Professional scientists from Harvard Medical recently developed a new AI cancer detection tool, called CHIEF (Clinical Histopathology Imaging Evaluation Foundation), which was made to detect cancer cells/ tumors, predict the spreading/life of the tumor, and determine the right cancer treatments, at a lab at Harvard Medical School. This impressive piece of technology was recently set in motion in September 2024, after months of the AI being trained by scientists, using different images and slides to teach it to detect cancer in those images.
CHIEF is different from other AI tools because of its ability to predict what a cancer patient needs to survive and determine/ predict how certain treatments may change the DNA sequence of a person, along with being able to detect cancer cells and find out how a tumor originated.
The AI model can detect 11 different types of cancer and can be trained to detect more. It can also detect cancer in different body types and different patients across the globe.

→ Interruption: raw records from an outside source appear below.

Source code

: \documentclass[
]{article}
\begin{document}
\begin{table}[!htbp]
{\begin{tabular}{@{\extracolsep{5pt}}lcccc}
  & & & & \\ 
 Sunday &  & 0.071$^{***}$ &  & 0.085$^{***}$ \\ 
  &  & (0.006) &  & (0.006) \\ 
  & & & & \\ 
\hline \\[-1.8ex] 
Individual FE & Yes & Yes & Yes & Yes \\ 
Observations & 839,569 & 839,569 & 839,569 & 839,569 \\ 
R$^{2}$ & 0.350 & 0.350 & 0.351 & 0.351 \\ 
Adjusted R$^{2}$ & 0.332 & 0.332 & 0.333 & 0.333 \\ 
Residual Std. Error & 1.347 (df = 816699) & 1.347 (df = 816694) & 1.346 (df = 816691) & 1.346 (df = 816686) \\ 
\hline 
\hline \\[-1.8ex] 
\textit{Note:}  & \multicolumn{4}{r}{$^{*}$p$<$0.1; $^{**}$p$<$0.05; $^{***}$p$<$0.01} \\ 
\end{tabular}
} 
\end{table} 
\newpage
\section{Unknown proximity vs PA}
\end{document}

CHIEF was able to 96% accurately detect cancer in the esophagus, stomach, and many other organs. CHIEF also achieved 90% accuracy in being able to identify cancer in the colon, lung, and many other organs, in which doctors were not able to identify cancer.
CHIEF is one of the first and most accurate cancer AI tools to predict patient survival and useful treatments for certain tumors and cancer cells. The AI tool can tell if a tumor should be treated through surgery, chemotherapy, radiation, immunotherapy, etc. It can predict how long the patient may live and decide if the tumor has a chance of spreading. The tool can also identify characteristics of a tumor, such as how fast it will grow/ spread, what its structure is, etc.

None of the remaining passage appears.